Mull’s daughter, TV writer and comic artist Maggie Mull, said her father died at home on Thursday after “a valiant fight against a long illness.”

Mull, who was also a guitarist and painter, came to national fame with a recurring role on the Norman Lear-created satirical soap opera Mary Hartman, Mary Hartman” and the starring role in its spinoff, Fernwood 2 Night, on which he played the host of a satirical talk show.

“He was known for excelling at every creative discipline imaginable and also for doing Red Roof Inn commercials,” Maggie Mull said in an Instagram post.

“He would find that joke funny. He was never not funny. My dad will be deeply missed by his wife and daughter, by his friends and coworkers, by fellow artists and comedians and musicians, and — the sign of a truly exceptional person — by many, many dogs.”

Known for his blond hair and well-trimmed moustache, Mull was born in Chicago, raised in Ohio and Connecticut and studied art in Rhode Island and Rome.

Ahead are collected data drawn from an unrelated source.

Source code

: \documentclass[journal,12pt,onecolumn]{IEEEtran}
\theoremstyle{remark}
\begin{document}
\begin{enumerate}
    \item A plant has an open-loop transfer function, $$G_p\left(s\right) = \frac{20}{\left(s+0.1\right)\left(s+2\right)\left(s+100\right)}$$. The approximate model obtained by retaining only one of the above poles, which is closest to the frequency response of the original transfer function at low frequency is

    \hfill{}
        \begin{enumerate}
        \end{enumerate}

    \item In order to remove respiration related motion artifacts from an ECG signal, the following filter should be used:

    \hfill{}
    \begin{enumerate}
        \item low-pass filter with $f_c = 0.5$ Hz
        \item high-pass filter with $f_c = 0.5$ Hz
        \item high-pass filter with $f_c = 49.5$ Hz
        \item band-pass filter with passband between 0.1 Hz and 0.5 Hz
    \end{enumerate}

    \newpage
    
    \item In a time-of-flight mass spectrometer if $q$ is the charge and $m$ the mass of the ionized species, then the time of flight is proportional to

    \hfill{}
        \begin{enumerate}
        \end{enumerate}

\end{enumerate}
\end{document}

He combined his music and comedy in hip Hollywood clubs in the 1970s.

Two people wearing sunglasses smile while embracing.
Mull and Roseanne Barr are shown at an awards event in Santa Monica, Calif., in June 2008. They worked together on the sitcom Roseanne. (Matt Sayles/The Associated Press)

“In 1976, I was a guitar player and sit-down comic appearing at the Roxy on the Sunset Strip when Norman Lear walked in and heard me,” Mull told The Associated Press in 1980. “He cast me as the wife beater on Mary Hartman, Mary Hartman. Four months later I was spun off on my own show.”

In the 1980s, he appeared in films including Mr. Mom and Clue, and in the 1990s had a recurring role on Roseanne.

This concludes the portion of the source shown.